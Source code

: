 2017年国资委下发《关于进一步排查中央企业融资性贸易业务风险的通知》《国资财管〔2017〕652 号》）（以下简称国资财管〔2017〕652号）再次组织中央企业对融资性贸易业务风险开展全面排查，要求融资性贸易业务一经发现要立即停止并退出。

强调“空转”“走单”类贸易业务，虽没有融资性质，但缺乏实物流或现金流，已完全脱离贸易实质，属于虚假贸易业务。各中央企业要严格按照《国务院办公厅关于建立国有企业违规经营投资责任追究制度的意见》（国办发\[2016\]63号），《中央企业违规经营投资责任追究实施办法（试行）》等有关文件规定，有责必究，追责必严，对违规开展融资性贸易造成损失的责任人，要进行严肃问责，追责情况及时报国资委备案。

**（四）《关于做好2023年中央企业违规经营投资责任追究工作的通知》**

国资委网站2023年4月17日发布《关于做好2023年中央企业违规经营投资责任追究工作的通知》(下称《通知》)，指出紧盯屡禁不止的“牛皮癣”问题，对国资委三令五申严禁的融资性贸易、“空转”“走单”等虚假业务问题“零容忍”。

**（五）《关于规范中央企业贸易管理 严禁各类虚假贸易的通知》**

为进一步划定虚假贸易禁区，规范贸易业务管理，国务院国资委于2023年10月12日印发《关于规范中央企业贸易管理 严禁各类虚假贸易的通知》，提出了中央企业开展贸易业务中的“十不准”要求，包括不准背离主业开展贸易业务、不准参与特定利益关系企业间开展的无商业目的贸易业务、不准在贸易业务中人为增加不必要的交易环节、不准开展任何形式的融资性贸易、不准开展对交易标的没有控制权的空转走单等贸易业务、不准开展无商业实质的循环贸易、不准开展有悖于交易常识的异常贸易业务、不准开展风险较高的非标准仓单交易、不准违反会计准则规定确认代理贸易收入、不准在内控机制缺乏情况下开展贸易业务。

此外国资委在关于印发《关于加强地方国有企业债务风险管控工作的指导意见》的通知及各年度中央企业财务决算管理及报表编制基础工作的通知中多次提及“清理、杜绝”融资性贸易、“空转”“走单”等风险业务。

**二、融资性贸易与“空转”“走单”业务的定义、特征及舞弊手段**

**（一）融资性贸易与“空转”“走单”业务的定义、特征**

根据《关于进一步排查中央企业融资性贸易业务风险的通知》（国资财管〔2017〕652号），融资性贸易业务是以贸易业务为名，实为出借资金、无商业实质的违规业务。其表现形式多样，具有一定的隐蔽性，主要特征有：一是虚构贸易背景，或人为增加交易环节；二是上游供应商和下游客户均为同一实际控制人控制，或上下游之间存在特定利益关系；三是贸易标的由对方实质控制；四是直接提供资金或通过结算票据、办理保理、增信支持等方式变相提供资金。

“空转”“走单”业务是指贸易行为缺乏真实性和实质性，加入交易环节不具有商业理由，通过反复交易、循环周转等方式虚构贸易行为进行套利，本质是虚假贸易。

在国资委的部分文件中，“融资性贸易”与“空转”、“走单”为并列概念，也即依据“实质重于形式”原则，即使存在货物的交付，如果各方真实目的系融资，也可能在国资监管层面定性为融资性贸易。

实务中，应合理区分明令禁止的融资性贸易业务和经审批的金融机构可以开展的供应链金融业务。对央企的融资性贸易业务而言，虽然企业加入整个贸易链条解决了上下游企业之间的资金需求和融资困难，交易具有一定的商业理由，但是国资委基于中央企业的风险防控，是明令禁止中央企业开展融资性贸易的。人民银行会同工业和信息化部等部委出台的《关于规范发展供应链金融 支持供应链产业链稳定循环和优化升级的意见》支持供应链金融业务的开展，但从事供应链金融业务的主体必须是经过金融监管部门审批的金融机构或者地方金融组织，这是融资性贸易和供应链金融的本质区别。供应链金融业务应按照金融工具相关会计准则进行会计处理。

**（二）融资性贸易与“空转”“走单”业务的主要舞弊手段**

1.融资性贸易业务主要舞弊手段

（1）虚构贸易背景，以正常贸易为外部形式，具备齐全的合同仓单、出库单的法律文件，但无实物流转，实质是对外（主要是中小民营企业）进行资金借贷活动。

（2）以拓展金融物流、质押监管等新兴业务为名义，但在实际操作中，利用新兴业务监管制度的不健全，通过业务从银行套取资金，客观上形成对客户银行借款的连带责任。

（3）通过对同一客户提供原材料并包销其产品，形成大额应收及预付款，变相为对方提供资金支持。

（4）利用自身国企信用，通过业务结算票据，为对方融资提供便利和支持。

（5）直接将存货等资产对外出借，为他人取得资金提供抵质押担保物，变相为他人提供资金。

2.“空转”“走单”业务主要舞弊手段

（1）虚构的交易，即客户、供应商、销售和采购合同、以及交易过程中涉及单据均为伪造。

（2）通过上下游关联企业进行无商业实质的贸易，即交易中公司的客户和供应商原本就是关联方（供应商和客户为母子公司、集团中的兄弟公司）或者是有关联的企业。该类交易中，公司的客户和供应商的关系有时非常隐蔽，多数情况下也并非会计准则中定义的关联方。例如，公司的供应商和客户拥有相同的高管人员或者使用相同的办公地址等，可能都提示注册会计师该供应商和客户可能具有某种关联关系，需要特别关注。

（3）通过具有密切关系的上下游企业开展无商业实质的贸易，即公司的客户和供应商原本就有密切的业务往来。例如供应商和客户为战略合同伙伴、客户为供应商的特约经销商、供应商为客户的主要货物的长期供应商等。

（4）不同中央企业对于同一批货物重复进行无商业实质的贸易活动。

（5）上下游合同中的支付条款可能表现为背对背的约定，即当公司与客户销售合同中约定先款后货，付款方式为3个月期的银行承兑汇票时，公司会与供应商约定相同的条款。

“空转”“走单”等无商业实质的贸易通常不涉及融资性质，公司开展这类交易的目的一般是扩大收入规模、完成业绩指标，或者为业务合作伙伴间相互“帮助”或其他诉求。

→ **The task**
Please go through the entries and show every line with the word "关于进一步排查中央企业融资性贸易业务风险的通知".

→ **Result for this exercise**
: 2017年国资委下发《关于进一步排查中央企业融资性贸易业务风险的通知》《国资财管〔2017〕652 号》）（以下简称国资财管〔2017〕652号）再次组织中央企业对融资性贸易业务风险开展全面排查，要求融资性贸易业务一经发现要立即停止并退出。
根据《关于进一步排查中央企业融资性贸易业务风险的通知》（国资财管〔2017〕652号），融资性贸易业务是以贸易业务为名，实为出借资金、无商业实质的违规业务。其表现形式多样，具有一定的隐蔽性，主要特征有：一是虚构贸易背景，或人为增加交易环节；二是上游供应商和下游客户均为同一实际控制人控制，或上下游之间存在特定利益关系；三是贸易标的由对方实质控制；四是直接提供资金或通过结算票据、办理保理、增信支持等方式变相提供资金。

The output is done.